The most intrepid climbers reach marker 47 and then a final hike to the ultimate destination where there is an exceptional view. One third of them won’t make it but even those who do might be disappointed and see nothing due to inclement weather.
There is a further optional stretch of 70 meters to Piquinho which is an additional summit. The rocks here are especially slippery and there is a warning that due to the gradient and sheer drop it is unsuitable for anyone suffering from vertigo. Personally, I don’t know how they would have got that far in the first place! The achievement factor for those who make it up Piquinho is said to be an exhilarating adrenalin rush!
On a high
On the other hand, this challenge is a complete contrast to Torre, the highest mountain on mainland Portugal. Basically, there is a concrete road that climbs up 1,997 metres to a roundabout at the top! The thrill of reaching it is no better than finding a space in a Lidl car park. That’s not to say that there are no other peaks to climb but, none of them is as high as Torre.
Located in the Serra da Estrela, a mountain range in the north east of the country, it is 100 kilometers long and 30 kilometers at its widest point. Three rivers, the Mondego, Zezere and Alva originate in the range, which is a series of ancient glacial valleys, sparkling lakes and beautiful granite rock formations.
Almost 550 kilometers from Faro, the Serra da Estrela is a National Park and nature reserve. There are four tourist offices directing climbers and walkers to suitable peaks and skiers and snowboarders to a ski resort. Open from mid December to late March it has three lifts and six kilometers of ski runs advertised as suitable for people of all abilities. People suffering from tachophobia, fear of speed, are warned to stay on the nursery slopes!
Closer to home, but way up there
Snow in the Algarve’s Serra de Monchique is a rare natural spectacle, but when occasionally it does you can expect to see it on the highest points, Foia at 902 metres and Picota at 744 metres.

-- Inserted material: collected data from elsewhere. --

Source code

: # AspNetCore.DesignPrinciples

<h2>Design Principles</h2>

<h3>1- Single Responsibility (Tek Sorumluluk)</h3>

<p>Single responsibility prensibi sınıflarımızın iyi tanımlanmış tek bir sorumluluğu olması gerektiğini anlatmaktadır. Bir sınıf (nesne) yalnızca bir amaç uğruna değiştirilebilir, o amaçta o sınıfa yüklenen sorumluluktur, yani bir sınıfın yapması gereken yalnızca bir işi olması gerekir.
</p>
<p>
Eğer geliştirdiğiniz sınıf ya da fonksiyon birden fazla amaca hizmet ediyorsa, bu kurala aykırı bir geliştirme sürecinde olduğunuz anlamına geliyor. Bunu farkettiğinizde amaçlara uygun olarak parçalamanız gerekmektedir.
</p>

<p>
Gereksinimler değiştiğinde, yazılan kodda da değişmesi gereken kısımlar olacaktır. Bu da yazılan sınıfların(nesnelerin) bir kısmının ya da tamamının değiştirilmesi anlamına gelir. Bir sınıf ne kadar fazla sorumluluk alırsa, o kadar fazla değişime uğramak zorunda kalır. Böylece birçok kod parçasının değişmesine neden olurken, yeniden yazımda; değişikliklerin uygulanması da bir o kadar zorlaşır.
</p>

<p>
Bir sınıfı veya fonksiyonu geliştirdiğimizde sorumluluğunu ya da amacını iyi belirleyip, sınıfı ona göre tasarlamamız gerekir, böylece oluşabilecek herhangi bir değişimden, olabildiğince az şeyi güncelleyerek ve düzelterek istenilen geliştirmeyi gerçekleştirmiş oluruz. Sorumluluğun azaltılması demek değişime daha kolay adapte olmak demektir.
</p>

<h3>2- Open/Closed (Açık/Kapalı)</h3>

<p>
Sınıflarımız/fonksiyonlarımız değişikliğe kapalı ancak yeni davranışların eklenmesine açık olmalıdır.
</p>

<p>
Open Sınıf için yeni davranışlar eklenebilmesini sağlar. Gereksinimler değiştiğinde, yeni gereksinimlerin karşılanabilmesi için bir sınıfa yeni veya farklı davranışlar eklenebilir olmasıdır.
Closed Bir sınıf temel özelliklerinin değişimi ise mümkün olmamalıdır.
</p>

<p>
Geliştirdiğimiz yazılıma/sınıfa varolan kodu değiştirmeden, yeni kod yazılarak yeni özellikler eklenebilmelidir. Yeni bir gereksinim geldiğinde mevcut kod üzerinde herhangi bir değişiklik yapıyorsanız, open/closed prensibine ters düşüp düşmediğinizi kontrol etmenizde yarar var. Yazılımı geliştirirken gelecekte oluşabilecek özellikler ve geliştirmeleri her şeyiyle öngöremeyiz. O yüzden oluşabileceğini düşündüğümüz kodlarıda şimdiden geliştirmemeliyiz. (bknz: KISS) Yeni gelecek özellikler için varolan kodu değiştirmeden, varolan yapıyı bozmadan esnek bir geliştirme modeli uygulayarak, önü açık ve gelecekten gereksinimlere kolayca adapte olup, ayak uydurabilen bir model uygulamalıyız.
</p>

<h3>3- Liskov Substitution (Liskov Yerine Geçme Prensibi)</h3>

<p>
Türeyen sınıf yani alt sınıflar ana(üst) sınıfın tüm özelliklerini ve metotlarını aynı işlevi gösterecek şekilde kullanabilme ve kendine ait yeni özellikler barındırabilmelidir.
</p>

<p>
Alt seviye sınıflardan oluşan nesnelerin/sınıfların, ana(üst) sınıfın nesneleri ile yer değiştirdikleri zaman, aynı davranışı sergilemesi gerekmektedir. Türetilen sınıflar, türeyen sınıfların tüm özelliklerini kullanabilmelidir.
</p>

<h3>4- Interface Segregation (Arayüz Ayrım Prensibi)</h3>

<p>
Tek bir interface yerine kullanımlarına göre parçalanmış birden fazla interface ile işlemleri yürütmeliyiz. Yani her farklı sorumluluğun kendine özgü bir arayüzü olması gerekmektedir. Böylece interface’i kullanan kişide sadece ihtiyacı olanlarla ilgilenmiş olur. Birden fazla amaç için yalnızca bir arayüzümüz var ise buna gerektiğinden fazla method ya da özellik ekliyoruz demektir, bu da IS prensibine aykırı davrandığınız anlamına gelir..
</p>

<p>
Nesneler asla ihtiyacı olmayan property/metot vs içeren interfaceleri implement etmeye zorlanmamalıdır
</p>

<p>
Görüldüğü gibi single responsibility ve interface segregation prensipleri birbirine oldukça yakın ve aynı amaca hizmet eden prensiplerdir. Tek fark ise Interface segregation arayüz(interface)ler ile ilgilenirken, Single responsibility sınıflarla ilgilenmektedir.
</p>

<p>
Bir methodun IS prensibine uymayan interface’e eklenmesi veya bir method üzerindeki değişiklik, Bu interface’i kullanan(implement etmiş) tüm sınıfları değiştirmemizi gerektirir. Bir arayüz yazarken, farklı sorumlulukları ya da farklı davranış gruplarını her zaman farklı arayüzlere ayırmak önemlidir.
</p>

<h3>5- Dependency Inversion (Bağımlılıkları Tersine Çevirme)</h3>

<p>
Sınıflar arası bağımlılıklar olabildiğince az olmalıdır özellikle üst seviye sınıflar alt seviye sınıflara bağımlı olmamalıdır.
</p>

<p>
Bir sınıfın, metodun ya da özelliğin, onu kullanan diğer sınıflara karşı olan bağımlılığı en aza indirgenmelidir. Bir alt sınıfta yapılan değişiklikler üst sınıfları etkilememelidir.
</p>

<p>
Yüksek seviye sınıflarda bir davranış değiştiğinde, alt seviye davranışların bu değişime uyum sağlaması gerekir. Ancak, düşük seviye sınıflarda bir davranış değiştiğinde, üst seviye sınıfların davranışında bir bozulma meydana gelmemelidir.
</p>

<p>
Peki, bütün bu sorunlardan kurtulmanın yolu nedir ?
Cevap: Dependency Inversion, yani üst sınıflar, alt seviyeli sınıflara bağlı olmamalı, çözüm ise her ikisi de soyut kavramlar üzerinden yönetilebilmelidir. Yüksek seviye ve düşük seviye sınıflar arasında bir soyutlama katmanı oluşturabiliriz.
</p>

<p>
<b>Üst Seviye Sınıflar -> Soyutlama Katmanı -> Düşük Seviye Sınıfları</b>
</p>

Foia is easily reached by car, unless it happens to be snowing. The Algarve is reputed to have 300 sunny days per year and when it’s clear, views to the south from the ‘miradouro’ and the visitors centre are wonderful. Caution! Staying polite amongst busloads of visitors might be the major challenge of this mountain peak.
Although Picota is lower and described as Foia’s little brother, reaching it is more complicated. A marked trail uses small local roads and steep footpaths that wind through eucalyptus and cork woods. Other than a fire watch tower at the top, there are no amenities, and as a bonus no tourists either.
The Serra de Monchique is the mountain range that mostly determines the weather in the western and central Algarve. It shelters the lowlands from northerly winds and traps rain blown inland from the west coast.
Weather in the eastern Algarve is similarly influenced by the high hills of the Serra do Caldeirão. When looked at from the coast they appear to be mountains but they are modest in height. The highest point at Pelados is 589 metres.
At Alcaria do Cume, 525 metres, there is one of the Algarve’s most difficult circular hikes. Remote moorland and panoramic views that extend out to sea and to the horizon beyond the Spanish border can be disorientating. It is definitely not recommended for those with mazeophobia, fear of getting lost!